La vérité sur la tragédie des Harkis Dillem Areski était un harki. Un parmi ces 200 000 Français musulmans qui ont combattu aux côtés de la France pendant la guerre d'Algérie. Une nuit , une patrouille de police a découvert son corps dans une rue du 19e arrondissement de Paris. A 59 ans, SDF, il aurait dû finir dans une fosse commune.
Mais une association d'anciens officiers français en Algérie ne l'a pas voulu.
Le soldat a été enterré in extremis dans le carré musulman du cimetière de Thiais (Val-de-Marne), aux côtés d'autres harkis sans famille.
Dillem Areski s'était engagé à 17 ans dans l'armée française. C'était en 1959, après que toute sa famille eut été assassinée par le FLN. Son père, adjudant-chef de l'armée française pendant la Seconde Guerre mondiale, refusait de se battre contre la France.
Les faits d'armes de Dillem Areski au sein du 3e régiment parachutiste d'infanterie de marine (RPIMA) lui vaudront trois citations.
Partisan de l'Algérie française, il quitte l'armée et embarque clandestinement en juin 1962 pour la France.
Un drame parmi d'autres. Il illustre le destin tragique de ces musulmans d'Algérie qui avaient choisi le « parti de la France ».
A côté des Dillem Areski qui ont pu gagner la France et ont sombré dans l'oubli une fois arrivés en métropole, il y a tous ceux qui ont payé de leur vie le fait de n'avoir pu s'enfuir à temps.
Car, après le cessez-le-feu du 19 mars 1962, qui précédait de quelques mois l'indépendance de l'Algérie, scellée par les accords d'Evian, des dizaines de milliers de harkis et de pieds-noirs ont été abandonnés par l'armée française aux représailles du FLN.
Pendant des années , cette page douloureuse de notre histoire a été trop rarement évoquée. Jusqu'à ce que, le 25 septembre 2001, lors de la 1re Journée nationale d'hommage aux harkis, le président Jacques Chirac déclare enfin :
« Le moment est venu pour nous tous, Français, de porter un regard de vérité sur une histoire méconnue, une histoire déformée, une histoire effacée. » Le 19 mars 1962, les harkis sont désarmés dans le cadre du cessez-le-feu et leurs unités, dissoutes, tandis que l'armée française entame son retrait du territoire algérien.
Désormais, la sécurité des anciens « supplétifs » ne repose plus que sur les accords d'Evian, qui garantissent en principe l'absence de représailles.
« J'avais sous mes ordres une cinquantaine de moghaznis qui faisaient office de gendarmes locaux et protégeaient les dix-huit villages dont j'avais la charge », raconte Daniel Abolivier, à l'époque lieutenant de l'armée de l'air, détaché à la section administrative spécialisée (SAS) d'Irdjen, en Kabylie.

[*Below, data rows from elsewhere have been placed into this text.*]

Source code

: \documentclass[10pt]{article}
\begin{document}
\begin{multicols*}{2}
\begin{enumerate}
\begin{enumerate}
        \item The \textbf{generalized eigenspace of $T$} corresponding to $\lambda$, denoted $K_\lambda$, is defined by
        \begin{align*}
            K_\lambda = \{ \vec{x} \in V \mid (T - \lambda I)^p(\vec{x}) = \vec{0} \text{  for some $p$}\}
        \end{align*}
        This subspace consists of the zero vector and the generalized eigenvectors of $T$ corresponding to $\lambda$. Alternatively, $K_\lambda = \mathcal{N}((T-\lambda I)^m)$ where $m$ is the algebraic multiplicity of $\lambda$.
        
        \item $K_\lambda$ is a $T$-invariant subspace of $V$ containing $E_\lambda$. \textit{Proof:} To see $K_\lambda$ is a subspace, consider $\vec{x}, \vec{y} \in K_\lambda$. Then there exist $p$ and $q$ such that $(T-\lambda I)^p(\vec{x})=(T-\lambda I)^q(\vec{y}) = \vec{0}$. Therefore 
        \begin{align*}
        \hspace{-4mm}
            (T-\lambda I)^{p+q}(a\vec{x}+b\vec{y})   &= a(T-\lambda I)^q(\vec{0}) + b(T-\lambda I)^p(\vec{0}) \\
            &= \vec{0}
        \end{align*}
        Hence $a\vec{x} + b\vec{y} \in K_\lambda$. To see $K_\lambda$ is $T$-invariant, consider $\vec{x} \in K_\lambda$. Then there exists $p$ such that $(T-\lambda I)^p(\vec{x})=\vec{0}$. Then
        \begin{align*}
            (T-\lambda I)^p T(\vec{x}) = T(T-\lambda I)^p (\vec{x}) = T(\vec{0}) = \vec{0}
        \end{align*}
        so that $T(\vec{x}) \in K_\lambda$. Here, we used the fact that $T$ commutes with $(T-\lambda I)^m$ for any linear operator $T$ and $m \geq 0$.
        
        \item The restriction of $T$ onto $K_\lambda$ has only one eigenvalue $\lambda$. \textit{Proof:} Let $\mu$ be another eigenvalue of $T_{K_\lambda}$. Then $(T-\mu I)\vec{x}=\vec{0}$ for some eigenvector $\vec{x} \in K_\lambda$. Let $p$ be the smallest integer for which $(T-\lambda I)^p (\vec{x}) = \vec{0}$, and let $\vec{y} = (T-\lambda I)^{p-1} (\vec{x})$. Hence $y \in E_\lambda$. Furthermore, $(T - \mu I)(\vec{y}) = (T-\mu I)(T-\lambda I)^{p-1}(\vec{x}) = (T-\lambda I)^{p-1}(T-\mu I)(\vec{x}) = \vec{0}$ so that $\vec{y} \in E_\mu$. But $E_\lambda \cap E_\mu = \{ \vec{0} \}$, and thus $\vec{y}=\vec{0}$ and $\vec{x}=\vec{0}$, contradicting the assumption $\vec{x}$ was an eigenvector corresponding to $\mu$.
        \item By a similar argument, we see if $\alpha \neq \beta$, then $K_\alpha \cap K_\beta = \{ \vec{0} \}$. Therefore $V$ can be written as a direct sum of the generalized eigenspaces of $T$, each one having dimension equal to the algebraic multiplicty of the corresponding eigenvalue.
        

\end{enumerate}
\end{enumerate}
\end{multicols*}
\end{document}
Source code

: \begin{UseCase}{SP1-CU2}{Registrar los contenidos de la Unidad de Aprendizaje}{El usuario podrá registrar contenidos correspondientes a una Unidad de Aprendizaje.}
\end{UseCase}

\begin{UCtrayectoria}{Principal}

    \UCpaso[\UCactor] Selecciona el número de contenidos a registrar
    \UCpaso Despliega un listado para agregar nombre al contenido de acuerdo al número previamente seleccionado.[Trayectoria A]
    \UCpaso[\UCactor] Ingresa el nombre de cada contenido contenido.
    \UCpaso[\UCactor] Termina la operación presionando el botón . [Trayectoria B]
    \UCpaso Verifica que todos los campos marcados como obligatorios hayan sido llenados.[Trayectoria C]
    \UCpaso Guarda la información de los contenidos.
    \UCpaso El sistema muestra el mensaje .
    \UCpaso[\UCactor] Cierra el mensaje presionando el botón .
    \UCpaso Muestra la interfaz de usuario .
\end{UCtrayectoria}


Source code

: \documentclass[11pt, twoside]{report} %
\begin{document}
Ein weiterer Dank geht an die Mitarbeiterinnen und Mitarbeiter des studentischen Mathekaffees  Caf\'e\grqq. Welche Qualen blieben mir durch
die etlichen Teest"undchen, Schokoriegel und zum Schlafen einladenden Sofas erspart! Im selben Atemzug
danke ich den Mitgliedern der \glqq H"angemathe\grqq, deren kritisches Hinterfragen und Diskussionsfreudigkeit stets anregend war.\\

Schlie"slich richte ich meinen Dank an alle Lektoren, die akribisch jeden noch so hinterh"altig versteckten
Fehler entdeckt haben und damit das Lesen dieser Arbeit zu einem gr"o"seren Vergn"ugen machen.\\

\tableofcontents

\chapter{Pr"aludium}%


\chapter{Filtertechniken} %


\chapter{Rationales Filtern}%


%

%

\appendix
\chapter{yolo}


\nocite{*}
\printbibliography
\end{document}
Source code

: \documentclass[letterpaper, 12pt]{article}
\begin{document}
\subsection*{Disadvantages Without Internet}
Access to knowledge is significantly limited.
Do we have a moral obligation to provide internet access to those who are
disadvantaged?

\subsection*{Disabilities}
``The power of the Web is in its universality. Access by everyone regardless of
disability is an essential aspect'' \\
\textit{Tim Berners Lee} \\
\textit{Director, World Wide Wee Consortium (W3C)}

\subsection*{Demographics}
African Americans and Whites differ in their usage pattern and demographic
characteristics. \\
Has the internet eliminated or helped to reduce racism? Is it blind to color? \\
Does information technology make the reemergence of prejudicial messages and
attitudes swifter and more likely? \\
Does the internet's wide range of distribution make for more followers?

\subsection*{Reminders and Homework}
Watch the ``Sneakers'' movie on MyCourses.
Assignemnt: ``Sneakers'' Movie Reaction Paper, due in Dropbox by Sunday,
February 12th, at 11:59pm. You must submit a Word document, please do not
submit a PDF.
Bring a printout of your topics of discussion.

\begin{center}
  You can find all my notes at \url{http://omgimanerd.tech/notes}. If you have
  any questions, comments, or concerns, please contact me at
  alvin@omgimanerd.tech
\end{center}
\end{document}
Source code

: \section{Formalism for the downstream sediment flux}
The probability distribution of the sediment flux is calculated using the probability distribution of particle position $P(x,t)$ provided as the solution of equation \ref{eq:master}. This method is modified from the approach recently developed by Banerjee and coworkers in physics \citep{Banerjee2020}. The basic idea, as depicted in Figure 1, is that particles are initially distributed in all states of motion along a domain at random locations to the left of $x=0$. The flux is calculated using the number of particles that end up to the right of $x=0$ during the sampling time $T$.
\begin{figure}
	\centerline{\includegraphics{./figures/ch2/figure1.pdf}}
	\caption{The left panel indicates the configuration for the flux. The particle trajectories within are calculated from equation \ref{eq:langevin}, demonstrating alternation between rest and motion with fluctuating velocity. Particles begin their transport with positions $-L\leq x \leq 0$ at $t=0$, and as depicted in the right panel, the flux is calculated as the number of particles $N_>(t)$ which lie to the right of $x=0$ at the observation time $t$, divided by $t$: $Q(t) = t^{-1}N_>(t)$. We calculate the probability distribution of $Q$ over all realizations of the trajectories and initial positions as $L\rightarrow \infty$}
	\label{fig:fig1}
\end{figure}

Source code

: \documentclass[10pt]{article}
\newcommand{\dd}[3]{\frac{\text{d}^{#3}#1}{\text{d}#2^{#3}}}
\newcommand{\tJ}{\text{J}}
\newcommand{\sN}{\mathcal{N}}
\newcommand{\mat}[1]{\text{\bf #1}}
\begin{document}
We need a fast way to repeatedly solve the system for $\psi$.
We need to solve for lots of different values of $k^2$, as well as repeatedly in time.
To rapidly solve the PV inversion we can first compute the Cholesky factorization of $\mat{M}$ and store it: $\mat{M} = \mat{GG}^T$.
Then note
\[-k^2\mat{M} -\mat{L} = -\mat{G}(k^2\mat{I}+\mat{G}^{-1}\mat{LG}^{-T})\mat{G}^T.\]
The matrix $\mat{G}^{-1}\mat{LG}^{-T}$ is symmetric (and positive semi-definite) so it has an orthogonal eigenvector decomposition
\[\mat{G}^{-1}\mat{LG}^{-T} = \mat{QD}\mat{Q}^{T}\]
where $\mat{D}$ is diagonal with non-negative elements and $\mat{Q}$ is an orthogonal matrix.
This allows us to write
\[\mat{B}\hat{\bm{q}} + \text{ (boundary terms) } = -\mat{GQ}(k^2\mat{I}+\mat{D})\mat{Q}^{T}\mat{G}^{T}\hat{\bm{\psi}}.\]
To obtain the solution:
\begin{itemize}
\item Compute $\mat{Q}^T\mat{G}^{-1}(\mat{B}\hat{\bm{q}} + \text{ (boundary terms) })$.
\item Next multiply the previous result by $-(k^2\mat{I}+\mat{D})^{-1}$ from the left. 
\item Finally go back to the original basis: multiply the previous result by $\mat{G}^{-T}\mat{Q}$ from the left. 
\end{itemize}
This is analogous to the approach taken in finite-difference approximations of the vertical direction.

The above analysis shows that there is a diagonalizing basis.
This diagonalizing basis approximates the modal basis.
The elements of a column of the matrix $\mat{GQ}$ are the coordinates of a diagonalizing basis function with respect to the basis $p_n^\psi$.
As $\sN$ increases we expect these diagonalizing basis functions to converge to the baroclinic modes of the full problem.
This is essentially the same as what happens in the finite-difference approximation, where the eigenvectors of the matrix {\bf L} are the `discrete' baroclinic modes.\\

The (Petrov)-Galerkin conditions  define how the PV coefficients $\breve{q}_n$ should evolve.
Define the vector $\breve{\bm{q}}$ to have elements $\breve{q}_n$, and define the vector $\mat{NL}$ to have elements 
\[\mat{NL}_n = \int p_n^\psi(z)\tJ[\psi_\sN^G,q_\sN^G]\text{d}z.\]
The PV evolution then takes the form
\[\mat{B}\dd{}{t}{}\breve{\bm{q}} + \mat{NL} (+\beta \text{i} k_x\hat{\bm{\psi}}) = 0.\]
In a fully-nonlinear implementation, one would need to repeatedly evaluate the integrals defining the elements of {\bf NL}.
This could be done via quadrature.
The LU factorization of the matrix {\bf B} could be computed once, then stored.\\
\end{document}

« Après le cessez-le-feu, un colonel m'a convoqué avec la vingtaine d'officiers SAS de la région pour nous dire : vous allez désarmer vos hommes. Nous avons protesté en disant qu'ils allaient être massacrés.
Il a répondu : vous le ferez comme tout le monde. C'est comme cela que j'ai eu mes galons en Indochine et j'espère passer bientôt général. »
Ecoeuré par « la lâcheté » de certains officiers supérieurs, le lieutenant Daniel Abolivier démissionnera de l'armée et deviendra instituteur.
Dans certains commandos de harkis, le désarmement s'est carrément fait sous la pression d'unités blindées.
De la Kabylie à l'Oranais, les anciens partisans de la France se retrouvent ainsi sans arme, en butte à la vindicte des « marsiens », ces combattants de la dernière heure qui ont rejoint le FLN à partir de mars 1962.
« Les désarmer puis les abandonner, c'était envoyer un message d'encouragement au FLN : faites-en ce que vous voulez, on vous les laisse », dénonce Daniel Abolivier.
Dès la nuit du 19 mars 1962, le maire musulman de Saint-Denis-du-Sig-en-Oranie est égorgé, défiguré et mutilé, ainsi qu'une douzaine de moghaznis. Parmi les victimes figure l'ordonnance d'un jeune sous-officier français, Jean-Pierre Chevènement
Le général François Meyer a lui aussi vécu cette période sanglante comme lieutenant au 23e régiment de spahis, dans le Sud oranais.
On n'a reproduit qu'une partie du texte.